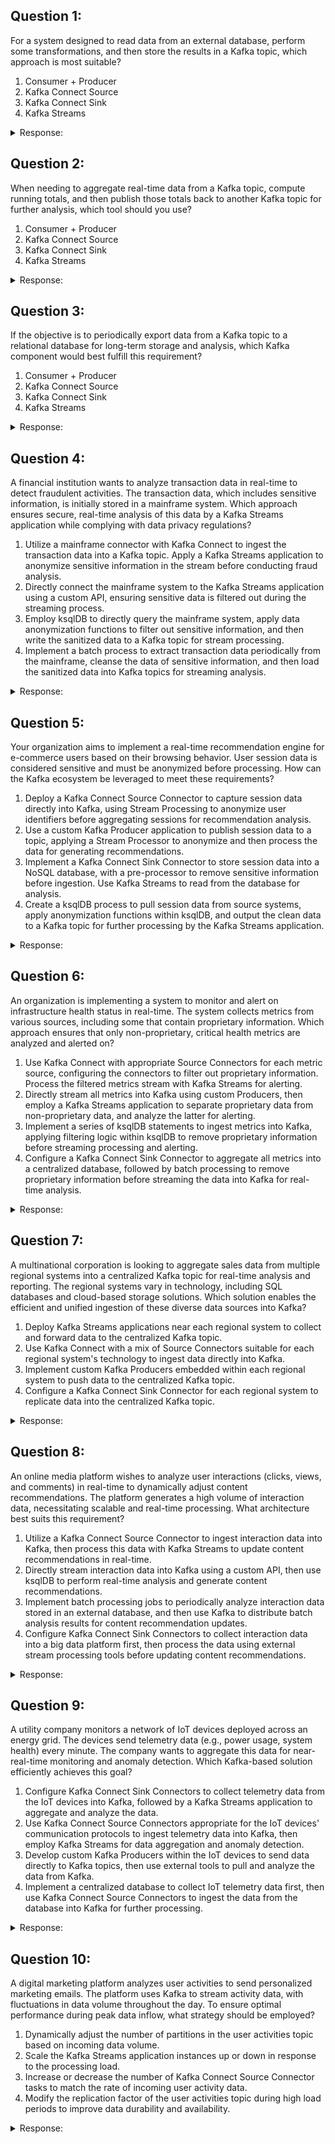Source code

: ## Question 1:
For a system designed to read data from an external database, perform some transformations, and then store the results in a Kafka topic, which approach is most suitable?

1. Consumer + Producer
2. Kafka Connect Source
3. Kafka Connect Sink
4. Kafka Streams

<details>
<summary>Response:</summary> 

The correct answer is **2. Kafka Connect Source.**

**Explanation:**
Kafka Connect Source is designed for importing data from external systems into Kafka topics. It can easily read from an external database, and with the appropriate connectors and transformations configured, it can modify the data as required before making it available in a Kafka topic.

</details>

## Question 2:
When needing to aggregate real-time data from a Kafka topic, compute running totals, and then publish those totals back to another Kafka topic for further analysis, which tool should you use?

1. Consumer + Producer
2. Kafka Connect Source
3. Kafka Connect Sink
4. Kafka Streams

<details>
<summary>Response:</summary> 

The correct answer is **4. Kafka Streams.**

**Explanation:**
Kafka Streams is specifically designed for building real-time streaming data pipelines and applications that transform or react to the streams of data. For tasks like aggregating data and computing running totals, Kafka Streams provides the necessary stateful operations and can directly publish the results back to another Kafka topic.

</details>

## Question 3:
If the objective is to periodically export data from a Kafka topic to a relational database for long-term storage and analysis, which Kafka component would best fulfill this requirement?

1. Consumer + Producer
2. Kafka Connect Source
3. Kafka Connect Sink
4. Kafka Streams

<details>
<summary>Response:</summary> 

The correct answer is **3. Kafka Connect Sink.**

**Explanation:**
Kafka Connect Sink is designed to export data from Kafka topics into external systems such as databases, key-value stores, search indexes, and file systems. For scenarios where the goal is to move data from Kafka to a relational database, a Kafka Connect Sink connector can be configured to handle this task efficiently and with minimal coding effort.

</details>

## Question 4:
A financial institution wants to analyze transaction data in real-time to detect fraudulent activities. The transaction data, which includes sensitive information, is initially stored in a mainframe system. Which approach ensures secure, real-time analysis of this data by a Kafka Streams application while complying with data privacy regulations?

1. Utilize a mainframe connector with Kafka Connect to ingest the transaction data into a Kafka topic. Apply a Kafka Streams application to anonymize sensitive information in the stream before conducting fraud analysis.
2.  Directly connect the mainframe system to the Kafka Streams application using a custom API, ensuring sensitive data is filtered out during the streaming process.
3.  Employ ksqlDB to directly query the mainframe system, apply data anonymization functions to filter out sensitive information, and then write the sanitized data to a Kafka topic for stream processing.
4.  Implement a batch process to extract transaction data periodically from the mainframe, cleanse the data of sensitive information, and then load the sanitized data into Kafka topics for streaming analysis.

<details>
<summary>Response:</summary> 

The correct answer is **1. Utilize a mainframe connector with Kafka Connect to ingest the transaction data into a Kafka topic. Apply a Kafka Streams application to anonymize sensitive information in the stream before conducting fraud analysis.**

</details>

## Question 5:
Your organization aims to implement a real-time recommendation engine for e-commerce users based on their browsing behavior. User session data is considered sensitive and must be anonymized before processing. How can the Kafka ecosystem be leveraged to meet these requirements?

1. Deploy a Kafka Connect Source Connector to capture session data directly into Kafka, using Stream Processing to anonymize user identifiers before aggregating sessions for recommendation analysis.
2.  Use a custom Kafka Producer application to publish session data to a topic, applying a Stream Processor to anonymize and then process the data for generating recommendations.
3.  Implement a Kafka Connect Sink Connector to store session data into a NoSQL database, with a pre-processor to remove sensitive information before ingestion. Use Kafka Streams to read from the database for analysis.
4.  Create a ksqlDB process to pull session data from source systems, apply anonymization functions within ksqlDB, and output the clean data to a Kafka topic for further processing by the Kafka Streams application.

<details>
<summary>Response:</summary> 

The correct answer is **1. Deploy a Kafka Connect Source Connector to capture session data directly into Kafka, using Stream Processing to anonymize user identifiers before aggregating sessions for recommendation analysis.**

</details>

## Question 6:
An organization is implementing a system to monitor and alert on infrastructure health status in real-time. The system collects metrics from various sources, including some that contain proprietary information. Which approach ensures that only non-proprietary, critical health metrics are analyzed and alerted on?

1. Use Kafka Connect with appropriate Source Connectors for each metric source, configuring the connectors to filter out proprietary information. Process the filtered metrics stream with Kafka Streams for alerting.
2.  Directly stream all metrics into Kafka using custom Producers, then employ a Kafka Streams application to separate proprietary data from non-proprietary data, and analyze the latter for alerting.
3.  Implement a series of ksqlDB statements to ingest metrics into Kafka, applying filtering logic within ksqlDB to remove proprietary information before streaming processing and alerting.
4.  Configure a Kafka Connect Sink Connector to aggregate all metrics into a centralized database, followed by batch processing to remove proprietary information before streaming the data into Kafka for real-time analysis.

<details>
<summary>Response:</summary> 

The correct answer is **1. Use Kafka Connect with appropriate Source Connectors for each metric source, configuring the connectors to filter out proprietary information. Process the filtered metrics stream with Kafka Streams for alerting.**

</details>

## Question 7:
A multinational corporation is looking to aggregate sales data from multiple regional systems into a centralized Kafka topic for real-time analysis and reporting. The regional systems vary in technology, including SQL databases and cloud-based storage solutions. Which solution enables the efficient and unified ingestion of these diverse data sources into Kafka?

1. Deploy Kafka Streams applications near each regional system to collect and forward data to the centralized Kafka topic.
2.  Use Kafka Connect with a mix of Source Connectors suitable for each regional system's technology to ingest data directly into Kafka.
3.  Implement custom Kafka Producers embedded within each regional system to push data to the centralized Kafka topic.
4.  Configure a Kafka Connect Sink Connector for each regional system to replicate data into the centralized Kafka topic.

<details>
<summary>Response:</summary> 

The correct answer is **2.  Use Kafka Connect with a mix of Source Connectors suitable for each regional system's technology to ingest data directly into Kafka.**

</details>

## Question 8:
An online media platform wishes to analyze user interactions (clicks, views, and comments) in real-time to dynamically adjust content recommendations. The platform generates a high volume of interaction data, necessitating scalable and real-time processing. What architecture best suits this requirement?

1. Utilize a Kafka Connect Source Connector to ingest interaction data into Kafka, then process this data with Kafka Streams to update content recommendations in real-time.
2. Directly stream interaction data into Kafka using a custom API, then use ksqlDB to perform real-time analysis and generate content recommendations.
3. Implement batch processing jobs to periodically analyze interaction data stored in an external database, and then use Kafka to distribute batch analysis results for content recommendation updates.
4. Configure Kafka Connect Sink Connectors to collect interaction data into a big data platform first, then process the data using external stream processing tools before updating content recommendations.

<details>
<summary>Response:</summary> 

The correct answer is **1. Utilize a Kafka Connect Source Connector to ingest interaction data into Kafka, then process this data with Kafka Streams to update content recommendations in real-time.**

</details>

## Question 9:
A utility company monitors a network of IoT devices deployed across an energy grid. The devices send telemetry data (e.g., power usage, system health) every minute. The company wants to aggregate this data for near-real-time monitoring and anomaly detection. Which Kafka-based solution efficiently achieves this goal?

1. Configure Kafka Connect Sink Connectors to collect telemetry data from the IoT devices into Kafka, followed by a Kafka Streams application to aggregate and analyze the data.
2. Use Kafka Connect Source Connectors appropriate for the IoT devices' communication protocols to ingest telemetry data into Kafka, then employ Kafka Streams for data aggregation and anomaly detection.
3. Develop custom Kafka Producers within the IoT devices to send data directly to Kafka topics, then use external tools to pull and analyze the data from Kafka.
4. Implement a centralized database to collect IoT telemetry data first, then use Kafka Connect Source Connectors to ingest the data from the database into Kafka for further processing.

<details>
<summary>Response:</summary> 

The correct answer is **2.  Use Kafka Connect Source Connectors appropriate for the IoT devices' communication protocols to ingest telemetry data into Kafka, then employ Kafka Streams for data aggregation and anomaly detection.**

</details>

## Question 10:
A digital marketing platform analyzes user activities to send personalized marketing emails. The platform uses Kafka to stream activity data, with fluctuations in data volume throughout the day. To ensure optimal performance during peak data inflow, what strategy should be employed?

1. Dynamically adjust the number of partitions in the user activities topic based on incoming data volume.
2.  Scale the Kafka Streams application instances up or down in response to the processing load.
3.  Increase or decrease the number of Kafka Connect Source Connector tasks to match the rate of incoming user activity data.
4.  Modify the replication factor of the user activities topic during high load periods to improve data durability and availability.

<details>
<summary>Response:</summary> 

The correct answer is **2.  Scale the Kafka Streams application instances up or down in response to the processing load.**

</details>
***
## TASK TO CARRY OUT
Search the listing for "should" and show every line where it occurs.

## TASK ANSWER
When needing to aggregate real-time data from a Kafka topic, compute running totals, and then publish those totals back to another Kafka topic for further analysis, which tool should you use?
A digital marketing platform analyzes user activities to send personalized marketing emails. The platform uses Kafka to stream activity data, with fluctuations in data volume throughout the day. To ensure optimal performance during peak data inflow, what strategy should be employed?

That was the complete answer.